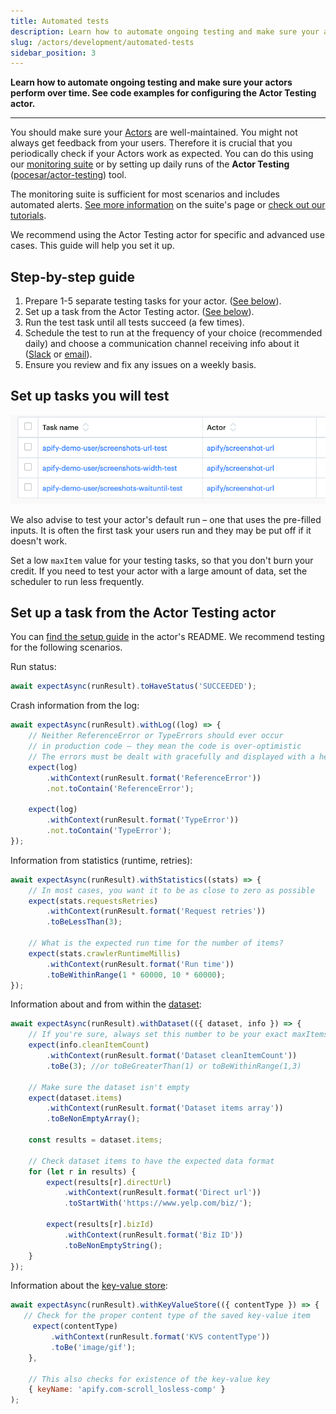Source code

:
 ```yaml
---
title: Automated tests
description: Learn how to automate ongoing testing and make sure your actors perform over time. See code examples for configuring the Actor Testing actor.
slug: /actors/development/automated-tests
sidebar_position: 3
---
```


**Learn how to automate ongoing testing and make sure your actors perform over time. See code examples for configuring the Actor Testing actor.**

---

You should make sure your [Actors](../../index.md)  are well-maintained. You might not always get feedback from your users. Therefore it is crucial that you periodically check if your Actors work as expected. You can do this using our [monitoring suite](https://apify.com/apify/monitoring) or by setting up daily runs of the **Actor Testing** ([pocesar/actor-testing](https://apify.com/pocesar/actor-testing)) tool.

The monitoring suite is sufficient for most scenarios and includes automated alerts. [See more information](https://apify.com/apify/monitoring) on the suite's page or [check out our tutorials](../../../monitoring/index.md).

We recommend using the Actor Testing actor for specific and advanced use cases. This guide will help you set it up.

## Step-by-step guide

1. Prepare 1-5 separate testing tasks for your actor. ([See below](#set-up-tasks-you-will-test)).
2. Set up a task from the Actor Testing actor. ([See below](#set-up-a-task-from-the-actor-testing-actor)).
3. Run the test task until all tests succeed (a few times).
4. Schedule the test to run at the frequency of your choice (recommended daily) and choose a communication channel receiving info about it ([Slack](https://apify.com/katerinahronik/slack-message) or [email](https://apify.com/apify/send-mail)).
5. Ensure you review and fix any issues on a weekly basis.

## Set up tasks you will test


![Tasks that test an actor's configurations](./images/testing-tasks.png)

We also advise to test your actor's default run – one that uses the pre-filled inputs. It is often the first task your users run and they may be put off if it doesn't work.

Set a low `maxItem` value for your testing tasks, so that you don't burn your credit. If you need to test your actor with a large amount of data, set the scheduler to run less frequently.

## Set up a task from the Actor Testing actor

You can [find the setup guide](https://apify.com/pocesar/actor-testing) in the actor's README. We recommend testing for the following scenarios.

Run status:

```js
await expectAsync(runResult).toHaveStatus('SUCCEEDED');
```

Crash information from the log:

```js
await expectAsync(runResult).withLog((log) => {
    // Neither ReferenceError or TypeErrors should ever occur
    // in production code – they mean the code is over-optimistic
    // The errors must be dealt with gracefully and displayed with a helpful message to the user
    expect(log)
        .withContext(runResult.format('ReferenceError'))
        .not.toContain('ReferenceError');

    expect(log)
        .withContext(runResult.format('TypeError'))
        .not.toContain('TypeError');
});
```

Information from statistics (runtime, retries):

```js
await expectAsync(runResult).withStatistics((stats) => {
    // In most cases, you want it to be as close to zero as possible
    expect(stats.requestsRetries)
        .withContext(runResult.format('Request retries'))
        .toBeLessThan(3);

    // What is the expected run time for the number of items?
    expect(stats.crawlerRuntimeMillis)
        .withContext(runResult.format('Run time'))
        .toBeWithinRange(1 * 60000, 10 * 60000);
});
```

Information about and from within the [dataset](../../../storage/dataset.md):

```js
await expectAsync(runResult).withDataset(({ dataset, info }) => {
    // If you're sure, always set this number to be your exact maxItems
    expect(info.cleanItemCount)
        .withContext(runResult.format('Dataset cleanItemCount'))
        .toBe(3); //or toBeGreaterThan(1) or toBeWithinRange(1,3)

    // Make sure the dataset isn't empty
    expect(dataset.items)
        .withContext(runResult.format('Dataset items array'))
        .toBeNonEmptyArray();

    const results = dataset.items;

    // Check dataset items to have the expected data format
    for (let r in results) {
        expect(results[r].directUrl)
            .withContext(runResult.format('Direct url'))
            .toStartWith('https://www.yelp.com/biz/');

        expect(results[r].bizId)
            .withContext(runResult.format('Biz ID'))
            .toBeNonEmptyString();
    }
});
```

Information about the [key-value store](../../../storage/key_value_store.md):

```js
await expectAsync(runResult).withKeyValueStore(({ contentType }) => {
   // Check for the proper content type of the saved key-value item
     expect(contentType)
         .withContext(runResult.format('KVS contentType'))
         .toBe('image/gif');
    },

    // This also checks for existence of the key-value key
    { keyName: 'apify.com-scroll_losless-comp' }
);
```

··········

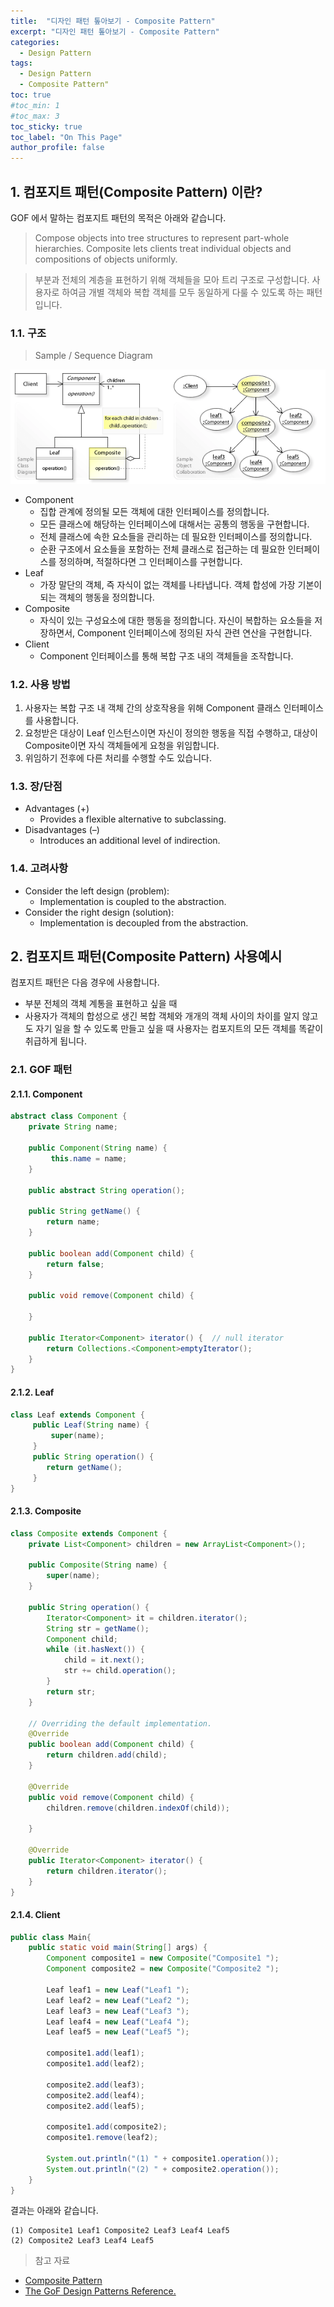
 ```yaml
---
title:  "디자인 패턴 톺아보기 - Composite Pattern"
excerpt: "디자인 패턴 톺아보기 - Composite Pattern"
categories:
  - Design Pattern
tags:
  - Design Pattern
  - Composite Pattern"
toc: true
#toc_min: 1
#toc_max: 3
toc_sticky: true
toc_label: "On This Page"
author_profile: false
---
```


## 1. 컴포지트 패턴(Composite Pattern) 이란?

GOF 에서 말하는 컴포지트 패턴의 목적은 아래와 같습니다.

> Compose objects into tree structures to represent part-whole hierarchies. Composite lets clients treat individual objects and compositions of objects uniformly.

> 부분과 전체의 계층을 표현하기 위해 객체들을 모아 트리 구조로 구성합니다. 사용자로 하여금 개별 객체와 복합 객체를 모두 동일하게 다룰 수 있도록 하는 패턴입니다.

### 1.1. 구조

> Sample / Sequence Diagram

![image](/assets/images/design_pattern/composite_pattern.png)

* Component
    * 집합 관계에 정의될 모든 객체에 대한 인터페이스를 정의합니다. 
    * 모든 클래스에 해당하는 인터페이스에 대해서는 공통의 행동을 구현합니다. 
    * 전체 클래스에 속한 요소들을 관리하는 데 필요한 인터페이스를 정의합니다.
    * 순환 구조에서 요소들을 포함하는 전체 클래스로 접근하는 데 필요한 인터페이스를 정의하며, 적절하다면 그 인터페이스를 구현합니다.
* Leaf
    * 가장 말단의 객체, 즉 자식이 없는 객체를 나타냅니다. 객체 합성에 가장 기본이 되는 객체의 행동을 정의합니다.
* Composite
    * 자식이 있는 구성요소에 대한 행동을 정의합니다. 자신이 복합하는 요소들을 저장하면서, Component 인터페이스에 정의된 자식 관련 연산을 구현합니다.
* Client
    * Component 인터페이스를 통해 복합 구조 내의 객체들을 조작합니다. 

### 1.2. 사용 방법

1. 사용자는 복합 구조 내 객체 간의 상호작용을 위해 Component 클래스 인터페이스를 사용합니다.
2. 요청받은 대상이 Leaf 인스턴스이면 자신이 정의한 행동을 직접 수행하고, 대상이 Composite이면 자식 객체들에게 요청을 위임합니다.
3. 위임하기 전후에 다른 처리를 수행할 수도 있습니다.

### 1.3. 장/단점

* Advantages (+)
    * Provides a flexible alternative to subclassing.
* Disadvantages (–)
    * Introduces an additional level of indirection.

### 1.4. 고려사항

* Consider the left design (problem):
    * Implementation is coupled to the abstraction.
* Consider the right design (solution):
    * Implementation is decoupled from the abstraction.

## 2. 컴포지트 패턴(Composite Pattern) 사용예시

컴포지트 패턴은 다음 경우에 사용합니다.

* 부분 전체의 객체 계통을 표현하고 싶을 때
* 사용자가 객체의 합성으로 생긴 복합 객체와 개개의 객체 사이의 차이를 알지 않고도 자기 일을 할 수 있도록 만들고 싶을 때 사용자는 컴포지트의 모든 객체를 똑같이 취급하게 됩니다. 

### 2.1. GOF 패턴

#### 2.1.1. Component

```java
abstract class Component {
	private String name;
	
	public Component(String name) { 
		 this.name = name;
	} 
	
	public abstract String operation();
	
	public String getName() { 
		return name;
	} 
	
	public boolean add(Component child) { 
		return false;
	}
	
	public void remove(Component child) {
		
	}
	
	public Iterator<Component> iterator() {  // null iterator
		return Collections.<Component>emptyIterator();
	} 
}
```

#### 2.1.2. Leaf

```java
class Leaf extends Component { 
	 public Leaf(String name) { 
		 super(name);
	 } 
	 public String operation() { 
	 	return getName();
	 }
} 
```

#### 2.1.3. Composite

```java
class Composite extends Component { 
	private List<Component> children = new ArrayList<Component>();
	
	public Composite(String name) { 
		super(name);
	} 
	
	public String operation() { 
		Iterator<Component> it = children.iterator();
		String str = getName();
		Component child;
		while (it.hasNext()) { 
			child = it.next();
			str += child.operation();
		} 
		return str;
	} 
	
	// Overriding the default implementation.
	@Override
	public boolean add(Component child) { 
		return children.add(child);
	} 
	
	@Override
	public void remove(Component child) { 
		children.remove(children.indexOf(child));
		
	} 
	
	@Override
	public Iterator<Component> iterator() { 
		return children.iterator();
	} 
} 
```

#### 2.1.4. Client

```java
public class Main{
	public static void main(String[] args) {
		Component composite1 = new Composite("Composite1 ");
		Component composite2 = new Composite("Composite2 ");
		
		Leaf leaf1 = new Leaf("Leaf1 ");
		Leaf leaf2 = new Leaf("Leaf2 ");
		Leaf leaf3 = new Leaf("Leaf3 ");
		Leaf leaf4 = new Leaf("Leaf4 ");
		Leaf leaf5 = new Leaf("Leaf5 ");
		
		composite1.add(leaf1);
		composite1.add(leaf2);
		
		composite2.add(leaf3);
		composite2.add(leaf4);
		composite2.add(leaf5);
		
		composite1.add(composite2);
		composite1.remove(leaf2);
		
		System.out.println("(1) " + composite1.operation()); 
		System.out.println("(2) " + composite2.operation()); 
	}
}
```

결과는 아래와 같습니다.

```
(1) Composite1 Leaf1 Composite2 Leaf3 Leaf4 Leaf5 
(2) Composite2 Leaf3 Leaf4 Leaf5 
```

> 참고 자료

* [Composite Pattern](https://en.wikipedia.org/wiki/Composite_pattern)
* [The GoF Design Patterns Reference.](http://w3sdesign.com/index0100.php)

··········

Show me all lines in the records that contain "guide".

- TASK RESPONSE
We recommend using the Actor Testing actor for specific and advanced use cases. This guide will help you set it up.
## Step-by-step guide
You can [find the setup guide](https://apify.com/pocesar/actor-testing) in the actor's README. We recommend testing for the following scenarios.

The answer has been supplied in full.